Even worse, with every new Demand Media article, Google’s index gets more polluted, and the customer becomes even more underserved. It’s not an exaggeration, but Demand Media probably pollutes Google’s results more blatantly and thoroughly than the top black-hat spammers of the Web.
Then why doesn’t Google just downweight properties like this from its results?
There’s a good reason, and the catch is extraordinary.
Google’s network revenue, which includes its AdSense program – the advertising product that runs on affiliated publishers’ sites like Demand Media’s – accounted for $2.50 billion (30%) of total revenues in its most recently reported quarter.
So, if Google were to reduce the prominence of sites that use AdSense, its revenues and liquidity in the ad market would take a significant hit. And that would be intolerable.
On its side of the fence, Demand Media needs Google, too.

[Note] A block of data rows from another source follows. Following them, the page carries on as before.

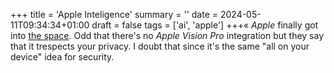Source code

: +++
title = 'Apple Inteligence'
summary = ''
date = 2024-05-11T09:34:34+01:00
draft = false
tags = ['ai', 'apple']
+++«
*Apple* finally got into [the space](https://www.youtube.com/watch?v=Gxe-XpCyHrk). Odd that there's no *Apple Vision Pro* integration but they say that it trespects your privacy. I doubt that since it's the same "all on your device" idea for security.
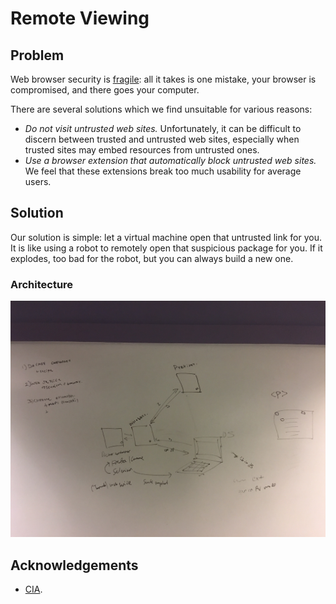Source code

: # Remote Viewing

## Problem

Web browser security is [fragile](https://twitter.com/trishankkarthik/status/690633707120660480): all it takes is one mistake,
your browser is compromised, and there goes your computer.

There are several solutions which we find unsuitable for various reasons:

* *Do not visit untrusted web sites.* Unfortunately, it can be difficult to discern between trusted and untrusted web sites,
especially when trusted sites may embed resources from untrusted ones.
* *Use a browser extension that automatically block untrusted web sites.* We feel that these extensions break too much
usability for average users.

## Solution

Our solution is simple: let a virtual machine open that untrusted link for you. It is like using a robot to remotely open that
suspicious package for you. If it explodes, too bad for the robot, but you can always build a new one.

### Architecture

![Remote Viewing Architecture](https://github.com/SantiagoTorres/remote_viewing/blob/master/docs/IMG_2132.JPG)

## Acknowledgements

* [CIA](http://skepdic.com/remotevw.html).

As Demand Media said in its recent S-1 filing:
“For the year ended December 31, 2009 and the six months ended June 30, 2010, we derived approximately 18% and 26%, respectively, of our total revenue from our advertising arrangements with Google … If any of our advertisers, but in particular Google, decided not to continue advertising on our owned and operated websites and on our network of customer websites, we could experience a rapid decline in our revenue over a relatively short period of time.”
The upshot here is that Demand Media is ruining Google’s search results; but Google, for its part, is actively perpetuating the rewards, encouraging Demand Media to keep its content just above a (very) low bar for high rankings.
I don’t blame Demand Media for being an opportunist and playing Google’s game.
But I certainly wouldn’t want to invest in Demand Media shares. The company is too precariously dependent for its lifeblood; and its spotty content quality has badly undermined its ability to earn brand loyalty. That’s a tough setup for a public company, and it makes for a very high-risk stock.
Google, on the other hand, bears more blame. As its quality of results goes down, so does its users’ quality of experience.
And the real competition isn’t just from Bing.
Earlier this month, a digital media executive told me that her 16-year-old niece prefers to search in
Facebook, since it prioritizes the content real people – i.e. her friends – like. Google’s results, she said, are useless and overwhelming. Facebook gives her the good stuff.
The unthinkable is actually happening to Google. Its algorithmic perfection is unraveling; and it has become the entrenched incumbent that is lagging in consumer experience.
And the challenge from Facebook is definitely coming.
The big question is how long Google can hold on to its revenues at the expense of its consumer experience.
Demand Media’s new shareholders will want to be the first to know. That way, they can get out front and sell.